* [ACTIVITY]: Copy the lines below word for word, skipping any image.

(Pictures paired with source code)
+ + + + + + +

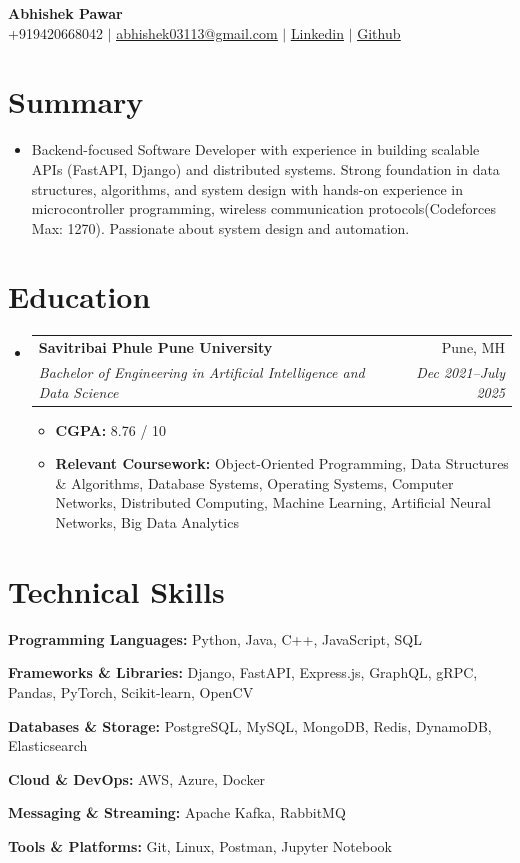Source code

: \documentclass[letterpaper,11pt]{article}
\makeatletter
\newcommand{\resumeItem}[1]{
  \item\small{
    {#1 \vspace{-2pt}}
  }
}
\newcommand{\resumeSubheading}[4]{
  \vspace{-2pt}\item
  \begin{tabular*}{0.97\textwidth}[t]{l@{\extracolsep{\fill}}r}
    \textbf{#1} & #2 \\
    \textit{\small#3} & \textit{\small #4} \\
  \end{tabular*}\vspace{-7pt}
}
\newcommand{\resumeSubHeadingListStart}{\begin{itemize}[leftmargin=0.15in,
      label={}]}
\newcommand{\resumeSubHeadingListEnd}{\end{itemize}}
\newcommand{\resumeItemListStart}{\begin{itemize}}
\newcommand{\resumeItemListEnd}{\end{itemize}\vspace{-5pt}}
\makeatother
\begin{document}
\begin{center}
  \textbf{\Huge Abhishek Pawar} \\ \vspace{2pt}
  \small +919420668042 $|$
  \href{mailto:abhishek03113@gmail.com}{\underline{abhishek03113@gmail.com}}
  $|$
  \href{https://www.linkedin.com/in/abhishekpawar3113/}{\underline{Linkedin}}
  $|$
  \href{github.com/abhishek-03113}{\underline{Github}}
\end{center}

\section{Summary}
\resumeSubHeadingListStart
\resumeItem{Backend-focused Software Developer with experience in building
  scalable APIs (FastAPI, Django) and distributed systems. Strong
foundation in data structures, algorithms, and system design with hands-on experience in microcontroller programming,
wireless communication protocols(Codeforces Max: 1270). Passionate about
  system
  design and automation.}

\resumeSubHeadingListEnd

\section{Education}
\resumeSubHeadingListStart
\resumeSubheading
{Savitribai Phule Pune University}{Pune, MH}
{Bachelor of Engineering in Artificial Intelligence and Data Science}{Dec
  2021--July 2025}
\resumeItemListStart
\resumeItem{\textbf{CGPA:} 8.76 / 10}
\resumeItem{\textbf{Relevant Coursework:} Object-Oriented Programming,
  Data Structures \& Algorithms, Database Systems, Operating Systems, Computer
  Networks, Distributed Computing, Machine Learning, Artificial Neural
  Networks,
  Big Data Analytics}
\resumeItemListEnd
\resumeSubHeadingListEnd

\section{Technical Skills}
\begin{itemize}[leftmargin=0.15in, label={}]
  \small{
  \item \textbf{Programming Languages:} Python, Java, C++, JavaScript, SQL
  \item \textbf{Frameworks \& Libraries:} Django, FastAPI, Express.js, GraphQL,
        gRPC, Pandas, PyTorch, Scikit-learn, OpenCV
  \item \textbf{Databases \& Storage:} PostgreSQL, MySQL, MongoDB, Redis,
        DynamoDB, Elasticsearch
  \item \textbf{Cloud \& DevOps:} AWS, Azure, Docker
  \item \textbf{Messaging \& Streaming:} Apache Kafka, RabbitMQ
  \item \textbf{Tools \& Platforms:} Git, Linux, Postman, Jupyter Notebook
        }
\end{itemize}
\end{document}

+ + + + + + +

* [RESULT OF THE TASK]:
Source code

: \documentclass[letterpaper,11pt]{article}
\makeatletter
\newcommand{\resumeItem}[1]{
  \item\small{
    {#1 \vspace{-2pt}}
  }
}
\newcommand{\resumeSubheading}[4]{
  \vspace{-2pt}\item
  \begin{tabular*}{0.97\textwidth}[t]{l@{\extracolsep{\fill}}r}
    \textbf{#1} & #2 \\
    \textit{\small#3} & \textit{\small #4} \\
  \end{tabular*}\vspace{-7pt}
}
\newcommand{\resumeSubHeadingListStart}{\begin{itemize}[leftmargin=0.15in,
      label={}]}
\newcommand{\resumeSubHeadingListEnd}{\end{itemize}}
\newcommand{\resumeItemListStart}{\begin{itemize}}
\newcommand{\resumeItemListEnd}{\end{itemize}\vspace{-5pt}}
\makeatother
\begin{document}
\begin{center}
  \textbf{\Huge Abhishek Pawar} \\ \vspace{2pt}
  \small +919420668042 $|$
  \href{mailto:abhishek03113@gmail.com}{\underline{abhishek03113@gmail.com}}
  $|$
  \href{https://www.linkedin.com/in/abhishekpawar3113/}{\underline{Linkedin}}
  $|$
  \href{github.com/abhishek-03113}{\underline{Github}}
\end{center}

\section{Summary}
\resumeSubHeadingListStart
\resumeItem{Backend-focused Software Developer with experience in building
  scalable APIs (FastAPI, Django) and distributed systems. Strong
foundation in data structures, algorithms, and system design with hands-on experience in microcontroller programming,
wireless communication protocols(Codeforces Max: 1270). Passionate about
  system
  design and automation.}

\resumeSubHeadingListEnd

\section{Education}
\resumeSubHeadingListStart
\resumeSubheading
{Savitribai Phule Pune University}{Pune, MH}
{Bachelor of Engineering in Artificial Intelligence and Data Science}{Dec
  2021--July 2025}
\resumeItemListStart
\resumeItem{\textbf{CGPA:} 8.76 / 10}
\resumeItem{\textbf{Relevant Coursework:} Object-Oriented Programming,
  Data Structures \& Algorithms, Database Systems, Operating Systems, Computer
  Networks, Distributed Computing, Machine Learning, Artificial Neural
  Networks,
  Big Data Analytics}
\resumeItemListEnd
\resumeSubHeadingListEnd

\section{Technical Skills}
\begin{itemize}[leftmargin=0.15in, label={}]
  \small{
  \item \textbf{Programming Languages:} Python, Java, C++, JavaScript, SQL
  \item \textbf{Frameworks \& Libraries:} Django, FastAPI, Express.js, GraphQL,
        gRPC, Pandas, PyTorch, Scikit-learn, OpenCV
  \item \textbf{Databases \& Storage:} PostgreSQL, MySQL, MongoDB, Redis,
        DynamoDB, Elasticsearch
  \item \textbf{Cloud \& DevOps:} AWS, Azure, Docker
  \item \textbf{Messaging \& Streaming:} Apache Kafka, RabbitMQ
  \item \textbf{Tools \& Platforms:} Git, Linux, Postman, Jupyter Notebook
        }
\end{itemize}
\end{document}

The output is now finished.